世に言う自明の理、というものでしょうか。
然しながら、御存知なかったという御方がいらっしゃったとしても、それを恥じることは一切ありません。
いっその事、
「そういうことだったのか!」
といった具合に、読後の人生の糧にすべく留意して頂けると至極幸いです。
――否。本題はそこではなくて。
“何故、このような話を書き綴っているのか”
私には先の言葉に纏わる皆様にどうしても、どうしても読んで――聞いて頂きたい不可思議な話があるのです。
閑人閑話と思って頂けると有難いかぎりです。
ずばり、
“一般に人々は『泣き虫』と耳にした時、一体どのような想像をするものなのか”
です。
それでは、私の狂おしいほどの知識欲――というか探究心というか、ありとあらゆるそれらが本領を離れ、入り乱れ、狂い咲いた愚直な欲望群――を満たす為、皆様にはしばし想いの深淵にある像に馳せることで御力添えをば。
馳せられましたか?
誰の意見も気にすることなく、御一人で、御自身だけでなされましたか?
きっと、皆様の思い馳せ、巡らせ着地されたものは――そうでなく、どのような身分の、どのような年代の者に聞いたとしても――「木偶の坊」で「脆弱」で、モンスターと比較するなら「スライム以下」と言ったところでしょう。

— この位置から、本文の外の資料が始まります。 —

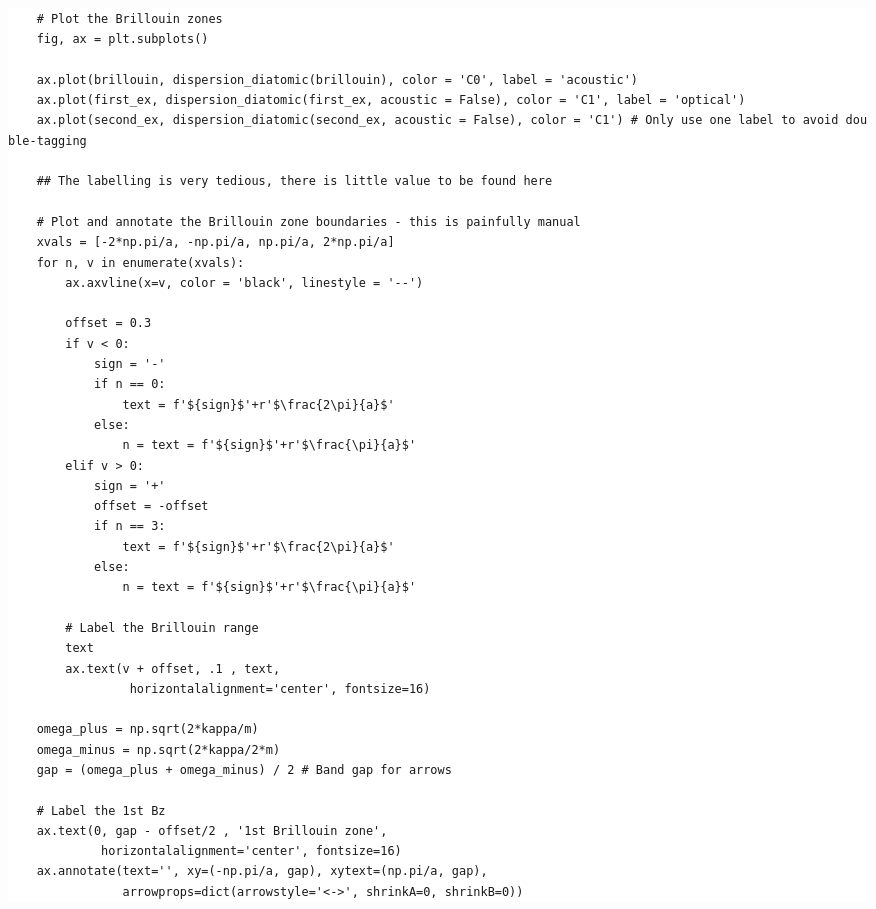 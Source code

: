         # Plot the Brillouin zones
        fig, ax = plt.subplots()

        ax.plot(brillouin, dispersion_diatomic(brillouin), color = 'C0', label = 'acoustic')
        ax.plot(first_ex, dispersion_diatomic(first_ex, acoustic = False), color = 'C1', label = 'optical')
        ax.plot(second_ex, dispersion_diatomic(second_ex, acoustic = False), color = 'C1') # Only use one label to avoid double-tagging

        ## The labelling is very tedious, there is little value to be found here

        # Plot and annotate the Brillouin zone boundaries - this is painfully manual
        xvals = [-2*np.pi/a, -np.pi/a, np.pi/a, 2*np.pi/a]
        for n, v in enumerate(xvals):
            ax.axvline(x=v, color = 'black', linestyle = '--')

            offset = 0.3
            if v < 0:
                sign = '-'
                if n == 0:
                    text = f'${sign}$'+r'$\frac{2\pi}{a}$'
                else:
                    n = text = f'${sign}$'+r'$\frac{\pi}{a}$'
            elif v > 0:
                sign = '+'
                offset = -offset
                if n == 3:
                    text = f'${sign}$'+r'$\frac{2\pi}{a}$'
                else:
                    n = text = f'${sign}$'+r'$\frac{\pi}{a}$'

            # Label the Brillouin range
            text
            ax.text(v + offset, .1 , text,
                     horizontalalignment='center', fontsize=16)

        omega_plus = np.sqrt(2*kappa/m)
        omega_minus = np.sqrt(2*kappa/2*m)
        gap = (omega_plus + omega_minus) / 2 # Band gap for arrows

        # Label the 1st Bz
        ax.text(0, gap - offset/2 , '1st Brillouin zone',
                 horizontalalignment='center', fontsize=16)
        ax.annotate(text='', xy=(-np.pi/a, gap), xytext=(np.pi/a, gap),
                    arrowprops=dict(arrowstyle='<->', shrinkA=0, shrinkB=0))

そういうものが最も正常な、世情を知り得た真っ当な意見だと私も思います。
――本来であれば。
然し然し、だが然し。
私の知っている『泣き虫』はそのどれにも当てはまらないのです。
当てはめることができない、と言うべきでしょうか。
彼は「才覚者」で「強靭」で「ドラゴン以上」と言っても全くもって過言などではありません。
これら幾分かの文字の羅列で易々と計り、著すことも躊躇いが抜け切らないほどに。
いや、寧ろこれ以外にどのように表現すればいいのやら。
ものを良く知り得、教えてくださるという方が若しもいらっしゃるのであれば、是非に御享受賜りたく存じます。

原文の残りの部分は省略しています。